2. The parallel circuit architecture of a battery module of claim 1, wherein the first end of the battery cell is a positive end and the second end of the battery cell is a negative end.

3. The parallel circuit architecture of claim 1, further comprising a plurality of positive lines, each positive line having one end connected to a positive power layout area of the circuit board and another end connected to the corresponding first conductive sheet.
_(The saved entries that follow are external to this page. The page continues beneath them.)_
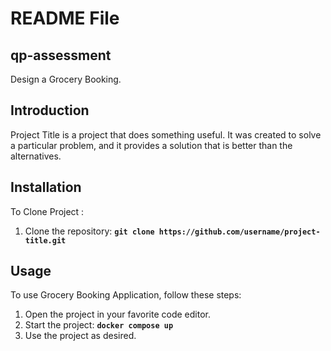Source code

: # **README File**

## **qp-assessment**

Design a Grocery Booking.

## **Introduction**

Project Title is a project that does something useful. It was created to solve a particular problem, and it provides a solution that is better than the alternatives.

## **Installation**

To Clone Project :

1. Clone the repository: **`git clone https://github.com/username/project-title.git`**


## **Usage**

To use Grocery Booking Application, follow these steps:

1. Open the project in your favorite code editor.
2. Start the project: **`docker compose up`**
3. Use the project as desired.







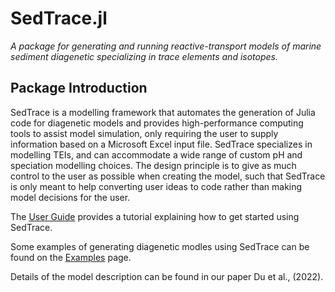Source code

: # SedTrace.jl
*A package for generating and running reactive-transport models of marine sediment diagenetic specializing in trace elements and isotopes.*

## Package Introduction
 SedTrace is a modelling framework that automates the generation of Julia code for diagenetic models and provides high-performance computing tools to assist model simulation, only requiring the user to supply information based on a Microsoft Excel input file. SedTrace specializes in modelling TEIs, and can accommodate a wide range of custom pH and speciation modelling choices. The design principle is to give as much control to the user as possible when creating the model, such that SedTrace is only meant to help converting user ideas to code rather than making model decisions for the user.

The [User Guide](@ref) provides a tutorial explaining how to get started using SedTrace.

Some examples of generating diagenetic modles using SedTrace can be found on the [Examples](@ref) page.

Details of the model description can be found in our paper Du et al., (2022).
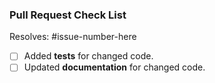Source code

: ### Pull Request Check List

Resolves: #issue-number-here

<!-- This is just a reminder about the most common mistakes. Please make sure that you tick all *appropriate* boxes. -->

- [ ] Added **tests** for changed code.
- [ ] Updated **documentation** for changed code.

<!-- **Note**: Your pull request should follow [semantic versioning](https://github.com/zeke/semantic-pull-requests) in it's title. -->

<!-- If you have *any* questions to *any* of the points above, just **submit and ask**!  This checklist is here to *help* you, not to deter you from contributing! -->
4. The parallel circuit architecture of claim 3, wherein the first conductive sheet comprises at least one first fixing base, and the other end of the positive line is welded on the first fixing base.

5. The parallel circuit architecture of claim 1, further comprising a plurality of negative lines, each negative line connected between a negative power layout area of the circuit board and the corresponding second conductive sheet.

6. The parallel circuit architecture of claim 5, wherein the second conductive sheet comprises at least one second fixing base, and the other end of the negative electrode wire is welded on the second fixing base.

7. The parallel circuit architecture of claim 1, wherein the third conductive sheet comprises at least one third fixing base, and one end of the first circuit branch line is welded on the third fixing base.

8. The parallel circuit architecture of claim 1, wherein the third conductive sheet comprises at least one third fixing base, and one end of the second circuit shunt wire is welded on the third fixing base.